Unveiling STORI: A New Standard for Stochastic RL Evaluation

TLDR: The paper introduces STORI (STOchastic-ataRI), a new benchmark that adds diverse stochastic effects to Atari environments, and proposes a taxonomy for classifying stochasticity in Reinforcement Learning (RL) environments. It aims to address the limitations of current deterministic benchmarks, which fail to prepare RL agents for real-world uncertainty. Experiments with DreamerV3 and STORM show that stochasticity generally degrades performance, but also reveal how different algorithms cope with various types of uncertainty, highlighting the need for more robust RL systems.

Reinforcement Learning (RL) agents have made significant strides in controlled environments like Atari games, but their ability to perform robustly in the unpredictable real world remains a challenge. Many real-world scenarios, such as autonomous driving or robot navigation, involve inherent noise, partial information, and dynamic changes that current benchmarks often fail to capture.

To bridge this gap, a new research paper introduces STORI (STOchastic-ataRI), a novel benchmark designed to rigorously evaluate RL methods under various forms of uncertainty. Alongside STORI, the researchers propose an updated taxonomy of stochasticity, offering a unified framework to analyze and compare different RL approaches.

The Problem with Current Benchmarks

Traditional RL benchmarks, including many Atari games, are often deterministic or nearly so. While Model-Based RL (MBRL) approaches, which use learned ‘World Models,’ theoretically handle partial observability, they struggle with true stochasticity. This mismatch between simplified benchmarks and the complex, uncertain nature of real-world settings creates a significant barrier to applying RL advances beyond simulations. Existing methods to introduce stochasticity, like ‘sticky actions,’ have been limited in scope, failing to cover the full spectrum of environmental uncertainties such as noisy observations, variable dynamics, or non-stationarity.

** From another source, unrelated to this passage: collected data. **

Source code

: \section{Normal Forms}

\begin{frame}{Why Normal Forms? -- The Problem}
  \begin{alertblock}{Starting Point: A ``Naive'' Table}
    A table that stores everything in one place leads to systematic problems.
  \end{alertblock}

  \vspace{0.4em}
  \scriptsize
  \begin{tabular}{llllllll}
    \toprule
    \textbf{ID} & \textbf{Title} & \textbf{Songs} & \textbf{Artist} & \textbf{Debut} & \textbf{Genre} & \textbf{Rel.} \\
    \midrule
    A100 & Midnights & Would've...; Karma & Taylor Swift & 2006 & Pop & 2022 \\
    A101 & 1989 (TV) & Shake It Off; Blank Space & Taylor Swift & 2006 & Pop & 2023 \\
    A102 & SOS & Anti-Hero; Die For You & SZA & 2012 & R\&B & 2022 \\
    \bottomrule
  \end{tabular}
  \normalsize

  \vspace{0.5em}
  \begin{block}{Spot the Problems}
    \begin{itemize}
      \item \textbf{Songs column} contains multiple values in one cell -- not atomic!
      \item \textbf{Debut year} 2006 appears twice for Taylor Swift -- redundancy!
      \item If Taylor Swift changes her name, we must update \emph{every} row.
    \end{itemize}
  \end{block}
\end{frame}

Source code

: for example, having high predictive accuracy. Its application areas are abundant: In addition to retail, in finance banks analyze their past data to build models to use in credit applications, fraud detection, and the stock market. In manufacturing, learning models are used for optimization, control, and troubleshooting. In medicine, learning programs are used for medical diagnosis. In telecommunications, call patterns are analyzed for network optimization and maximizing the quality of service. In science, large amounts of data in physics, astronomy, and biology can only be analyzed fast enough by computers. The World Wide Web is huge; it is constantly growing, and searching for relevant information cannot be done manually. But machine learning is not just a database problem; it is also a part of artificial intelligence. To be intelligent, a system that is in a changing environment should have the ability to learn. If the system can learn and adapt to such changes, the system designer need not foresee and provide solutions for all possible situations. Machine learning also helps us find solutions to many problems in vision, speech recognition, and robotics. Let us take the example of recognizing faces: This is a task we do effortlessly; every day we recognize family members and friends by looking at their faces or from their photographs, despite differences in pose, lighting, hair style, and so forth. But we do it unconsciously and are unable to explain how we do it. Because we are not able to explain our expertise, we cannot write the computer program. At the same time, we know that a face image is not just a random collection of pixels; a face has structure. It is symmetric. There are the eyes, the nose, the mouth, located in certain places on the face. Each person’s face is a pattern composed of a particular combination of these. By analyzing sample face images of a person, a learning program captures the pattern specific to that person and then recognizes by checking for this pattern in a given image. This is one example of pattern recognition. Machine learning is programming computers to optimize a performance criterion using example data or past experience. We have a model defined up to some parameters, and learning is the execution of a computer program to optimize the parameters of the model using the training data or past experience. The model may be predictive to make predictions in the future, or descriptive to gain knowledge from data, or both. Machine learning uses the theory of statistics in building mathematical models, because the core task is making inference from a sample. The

Introducing STORI: A New Standard for Uncertainty

STORI extends the classic Atari Learning Environment (ALE) by systematically integrating diverse and controllable sources of stochasticity. This allows for a fine-grained evaluation of how RL agents adapt and perform under multiple dimensions of uncertainty. The benchmark’s design enables researchers to probe algorithmic robustness and strategy formation in scenarios that mirror real-world unpredictability.

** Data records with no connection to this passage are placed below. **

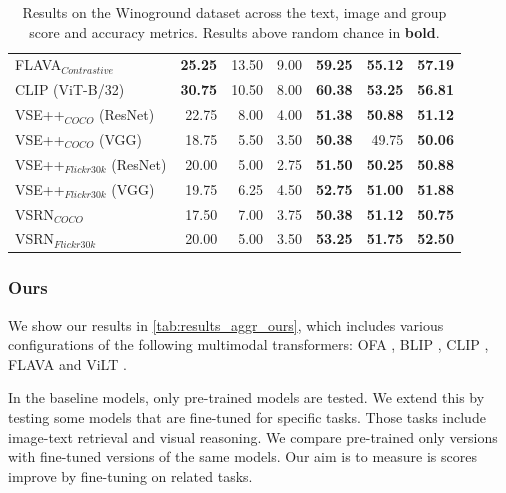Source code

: \begin{table}[ht]
\begin{tabular}{l|rrr|rrr}
 FLAVA$_{Contrastive}$        & \textbf{25.25} & 13.50          & 9.00           & \textbf{59.25} & \textbf{55.12} & \textbf{57.19} \\
 CLIP (ViT-B/32)              & \textbf{30.75} & 10.50          & 8.00           & \textbf{60.38} & \textbf{53.25} & \textbf{56.81} \\
 VSE++$_{COCO}$ (ResNet)      & 22.75          & 8.00           & 4.00           & \textbf{51.38} & \textbf{50.88} & \textbf{51.12} \\
 VSE++$_{COCO}$ (VGG)         & 18.75          & 5.50           & 3.50           & \textbf{50.38} & 49.75          & \textbf{50.06} \\
 VSE++$_{Flickr30k}$ (ResNet) & 20.00          & 5.00           & 2.75           & \textbf{51.50} & \textbf{50.25} & \textbf{50.88} \\
 VSE++$_{Flickr30k}$ (VGG)    & 19.75          & 6.25           & 4.50           & \textbf{52.75} & \textbf{51.00} & \textbf{51.88} \\
 VSRN$_{COCO}$                & 17.50          & 7.00           & 3.75           & \textbf{50.38} & \textbf{51.12} & \textbf{50.75} \\
 VSRN$_{Flickr30k}$           & 20.00          & 5.00           & 3.50           & \textbf{53.25} & \textbf{51.75} & \textbf{52.50} \\
\bottomrule
\end{tabular}
\caption{Results on the Winoground dataset across the text, image and group score and accuracy metrics. Results above random chance in \textbf{bold}.}
\label{tab:results_aggr_baseline}
\end{table}

\subsubsection{Ours}

We show our results in \cref{tab:results_aggr_ours}, which includes various configurations of the following multimodal transformers: OFA \cite{wang2022unifying}, BLIP \cite{li2022blip}, CLIP \cite{radford2021clip}, FLAVA \cite{singh2022flava} and ViLT \cite{kim2021vilt}.

In the baseline models, only pre-trained models are tested. We extend this by testing some models that are fine-tuned for specific tasks. Those tasks include image-text retrieval and visual reasoning. We compare pre-trained only versions with fine-tuned versions of the same models. Our aim is to measure is scores improve by fine-tuning on related tasks.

A Unified Taxonomy of Stochasticity

The paper presents a comprehensive taxonomy to classify different types of stochasticity in RL environments. This framework helps in understanding and categorizing the various challenges agents might face:

Type 0: Deterministic Environment – The most basic, where actions always lead to predictable outcomes, and the state is fully observable.
Type 1: Intrinsic Action Dependent Stochasticity – Here, the environment might randomly replace the agent’s chosen action with another, as seen in ‘sticky actions’ where a previous action might repeat. This means the same action can have varied results.
Type 2: Intrinsic Action Independent – Random Stochasticity – Randomness arises independently of the agent’s actions, often due to external factors. For example, in Atari Breakout, a ball might randomly bounce back without destroying a block, regardless of the paddle’s movement.
Type 3: Intrinsic Action Independent – Concept Drift – The environment’s dynamics change over time, independent of the agent’s actions. This can be sudden (abrupt changes), gradual (slow transitions), or recurring (previously seen dynamics reappear). An example in Atari could be the game difficulty increasing as an agent levels up.
Type 4: Partially Observed – Representation Learning – The agent doesn’t have full state information and must infer hidden details or learn a suitable representation from limited observations, like perceiving only screen images in default Atari settings.
Type 5: Partially Observed – Missing State Variable(s) – Critical information about certain state variables is entirely missing. Examples include invisible blocks in Breakout or hidden score/clock information in Boxing, forcing agents to make decisions despite perceptual gaps.

Experiments and Key Findings

The researchers used STORI to evaluate two prominent model-based RL algorithms, DreamerV3 and STORM, on modified versions of Atari Breakout and Boxing. These games were chosen for their contrasting action spaces and suitability as baselines.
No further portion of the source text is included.